Set down the entries below once more, precisely as they stand.

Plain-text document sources
----------------------------------------
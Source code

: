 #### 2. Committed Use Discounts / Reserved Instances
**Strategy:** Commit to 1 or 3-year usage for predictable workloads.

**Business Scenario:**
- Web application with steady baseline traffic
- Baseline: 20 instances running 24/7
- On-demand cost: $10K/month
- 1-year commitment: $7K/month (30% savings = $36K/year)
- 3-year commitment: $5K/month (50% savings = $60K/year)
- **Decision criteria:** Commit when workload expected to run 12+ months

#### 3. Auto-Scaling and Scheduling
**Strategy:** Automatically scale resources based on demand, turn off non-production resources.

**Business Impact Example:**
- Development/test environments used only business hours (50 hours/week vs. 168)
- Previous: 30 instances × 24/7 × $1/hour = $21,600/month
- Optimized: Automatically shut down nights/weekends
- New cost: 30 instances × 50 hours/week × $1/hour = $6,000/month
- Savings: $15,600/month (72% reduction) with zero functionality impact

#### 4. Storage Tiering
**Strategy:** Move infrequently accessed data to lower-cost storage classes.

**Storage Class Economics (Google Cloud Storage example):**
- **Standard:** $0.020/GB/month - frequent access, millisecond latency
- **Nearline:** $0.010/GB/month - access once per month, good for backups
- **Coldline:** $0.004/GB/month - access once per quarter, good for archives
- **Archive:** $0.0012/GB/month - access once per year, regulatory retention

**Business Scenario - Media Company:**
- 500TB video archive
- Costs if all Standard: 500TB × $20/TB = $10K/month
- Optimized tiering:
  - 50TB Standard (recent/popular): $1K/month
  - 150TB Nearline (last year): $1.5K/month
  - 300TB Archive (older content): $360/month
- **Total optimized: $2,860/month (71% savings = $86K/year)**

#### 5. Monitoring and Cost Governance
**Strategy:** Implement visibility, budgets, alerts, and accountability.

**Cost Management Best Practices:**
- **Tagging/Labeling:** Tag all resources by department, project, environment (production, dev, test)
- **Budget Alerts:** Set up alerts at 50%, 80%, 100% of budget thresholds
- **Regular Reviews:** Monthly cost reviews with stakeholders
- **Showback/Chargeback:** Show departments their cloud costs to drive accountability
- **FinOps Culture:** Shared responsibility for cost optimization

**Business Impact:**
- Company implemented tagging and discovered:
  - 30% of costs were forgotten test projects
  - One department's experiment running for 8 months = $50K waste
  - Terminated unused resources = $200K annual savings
----------------------------------------
Answer space:
Source code

: #### 2. Committed Use Discounts / Reserved Instances
**Strategy:** Commit to 1 or 3-year usage for predictable workloads.

**Business Scenario:**
- Web application with steady baseline traffic
- Baseline: 20 instances running 24/7
- On-demand cost: $10K/month
- 1-year commitment: $7K/month (30% savings = $36K/year)
- 3-year commitment: $5K/month (50% savings = $60K/year)
- **Decision criteria:** Commit when workload expected to run 12+ months

#### 3. Auto-Scaling and Scheduling
**Strategy:** Automatically scale resources based on demand, turn off non-production resources.

**Business Impact Example:**
- Development/test environments used only business hours (50 hours/week vs. 168)
- Previous: 30 instances × 24/7 × $1/hour = $21,600/month
- Optimized: Automatically shut down nights/weekends
- New cost: 30 instances × 50 hours/week × $1/hour = $6,000/month
- Savings: $15,600/month (72% reduction) with zero functionality impact

#### 4. Storage Tiering
**Strategy:** Move infrequently accessed data to lower-cost storage classes.

**Storage Class Economics (Google Cloud Storage example):**
- **Standard:** $0.020/GB/month - frequent access, millisecond latency
- **Nearline:** $0.010/GB/month - access once per month, good for backups
- **Coldline:** $0.004/GB/month - access once per quarter, good for archives
- **Archive:** $0.0012/GB/month - access once per year, regulatory retention

**Business Scenario - Media Company:**
- 500TB video archive
- Costs if all Standard: 500TB × $20/TB = $10K/month
- Optimized tiering:
  - 50TB Standard (recent/popular): $1K/month
  - 150TB Nearline (last year): $1.5K/month
  - 300TB Archive (older content): $360/month
- **Total optimized: $2,860/month (71% savings = $86K/year)**

#### 5. Monitoring and Cost Governance
**Strategy:** Implement visibility, budgets, alerts, and accountability.

**Cost Management Best Practices:**
- **Tagging/Labeling:** Tag all resources by department, project, environment (production, dev, test)
- **Budget Alerts:** Set up alerts at 50%, 80%, 100% of budget thresholds
- **Regular Reviews:** Monthly cost reviews with stakeholders
- **Showback/Chargeback:** Show departments their cloud costs to drive accountability
- **FinOps Culture:** Shared responsibility for cost optimization

**Business Impact:**
- Company implemented tagging and discovered:
  - 30% of costs were forgotten test projects
  - One department's experiment running for 8 months = $50K waste
  - Terminated unused resources = $200K annual savings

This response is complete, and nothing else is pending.